The fish is drizzled in basil olive oil at the last minute “to give it a nice pop of color and flavor” and then topped with tomato caviar, he said.

One of the best-selling appetizers is Bay Crab Deviled Egg, Mason said. It has lump bay crabmeat added in the egg mixture before it is piped into a hardboiled egg and dusted with Old Bay seasoning. He calls the creations “decadent” because diners don’t expect to find the crabmeat in deviled eggs.

Another popular appetizer is Filet Meatballs with House-Made Tomato Sauce. Since the restaurant staff cuts its own meats to order, they try to use everything they can, Mason said. They grind strips of Angus filet, mix them with salt and pepper, finely diced shallots, roasted garlic, thyme and a dash of Worcestershire sauce.

“The key is to pack them so they are not so dense, like little cannonballs in your mouth,” he said. “We try to make them nice and light.”

Many people enjoy sopping up the leftover sauce with French baguettes that are made fresh daily in-house, Conn said. The restaurant also whips its own herb butter to accompany the bread. It is mixed with white wine, shallots, roasted garlic, thyme, parsley and salt and pepper and whisked in a mixer until fluffy.

Paul Wright is the sous chef. Pastry chef Keli Royal is responsible for the desserts, which have included a Flourless Chocolate Torte (gluten-free and extra rich), a Fig Crostada (apricot glaze with fresh figs in a rustic pie crust) and a Peach Rhubarb Tart with Almond Ice Cream that is also made in- house, Mason said.

Conn has created a variety of original drinks for the bar, including some inspired by existing drinks.

The Italian 75 is based on a Prohibition-era cocktail called the French 75. It features gin, fresh lime juice, a dash of the house simple syrup and Prosecco instead of champagne floated on top, with a lime wheel garnish.

She also has a drink that is a favorite among chocolate lovers — Sitting by the Camp Fire — like “s’mores in a glass,” she said. Conn lines the rim with chocolate syrup and dips it in graham-cracker crumbs. The drink contains Godiva chocolate liqueur, marshmallow-flavored vodka and a dash of cream. The garnish is a skewer with two marshmallows toasted with a hand-held torch.

The mixed drinks complement a growing list of wines offered by the glass or bottle, she said. The bottles, which range from $38 to $90, are half-price on Tuesdays until 9 p.m.

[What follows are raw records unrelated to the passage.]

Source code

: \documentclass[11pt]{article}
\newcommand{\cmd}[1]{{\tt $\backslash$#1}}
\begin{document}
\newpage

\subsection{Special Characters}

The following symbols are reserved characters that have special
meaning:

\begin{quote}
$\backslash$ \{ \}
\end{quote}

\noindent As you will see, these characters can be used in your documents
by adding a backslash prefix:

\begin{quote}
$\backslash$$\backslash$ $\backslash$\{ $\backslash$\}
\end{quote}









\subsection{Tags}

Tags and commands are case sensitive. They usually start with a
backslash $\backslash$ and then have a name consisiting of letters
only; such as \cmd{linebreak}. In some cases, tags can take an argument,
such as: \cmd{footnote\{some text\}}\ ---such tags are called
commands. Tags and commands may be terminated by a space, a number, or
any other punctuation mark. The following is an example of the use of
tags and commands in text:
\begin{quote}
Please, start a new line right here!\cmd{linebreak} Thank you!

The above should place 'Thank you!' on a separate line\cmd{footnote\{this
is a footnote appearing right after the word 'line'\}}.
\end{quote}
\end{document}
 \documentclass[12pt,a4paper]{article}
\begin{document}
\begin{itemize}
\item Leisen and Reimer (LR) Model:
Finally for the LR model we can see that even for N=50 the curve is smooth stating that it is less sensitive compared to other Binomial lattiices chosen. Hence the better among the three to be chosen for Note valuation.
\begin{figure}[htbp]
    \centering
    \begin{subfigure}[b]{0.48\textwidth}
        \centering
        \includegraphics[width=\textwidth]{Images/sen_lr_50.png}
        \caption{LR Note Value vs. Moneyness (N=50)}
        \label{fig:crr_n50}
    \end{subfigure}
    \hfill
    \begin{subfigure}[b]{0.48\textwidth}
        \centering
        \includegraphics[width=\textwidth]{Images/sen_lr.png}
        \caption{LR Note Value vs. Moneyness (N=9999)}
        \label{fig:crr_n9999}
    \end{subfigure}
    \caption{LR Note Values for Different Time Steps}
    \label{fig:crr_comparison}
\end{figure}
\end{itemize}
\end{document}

“Our big thing has been trying to create a unique menu in the midst of a lot of uniformity in the restaurant business right now,” Conn said. “Sometimes it is not a matter of reinventing the wheel but taking the ideas and making them more interesting to us and giving them a unique spin.”

Despite a rough economy, the first month has gone well, Conn said. She and Mason knew they would be serving to a “niche market of people who love food and drinks,” which also describes the two of them.

After graduating from Handley, Mason earned a bachelor’s degree in political science from the University of Richmond. He pursued a degree in marketing and advertising before investing in a small takeout and delivery pizza place and deciding it suited him much better.

He attended Johnson and Wales, a culinary school in Norfolk, before working in restaurants in Montana, Idaho, Florida and Virginia. He worked at the Artisans Grill and then The Mimslyn Inn in Luray. He also was the general manager of McAlister’s Deli in Front Royal.

Conn grew up in Midland, Texas, and earned a bachelor’s degree in museum studies from Texas Tech. She came to Virginia after an internship at Harpers Ferry National Historical Park and worked for a historical society in Frederick, Md.

While she pursued a master’s degree at Hood College, she worked at the Daily Grind in Front Royal and became the catering manager and assistant manager. She also was the catering and marketing manager at Lucky Star Lounge in Front Royal and worked at the Red Fox Inn in Middleburg.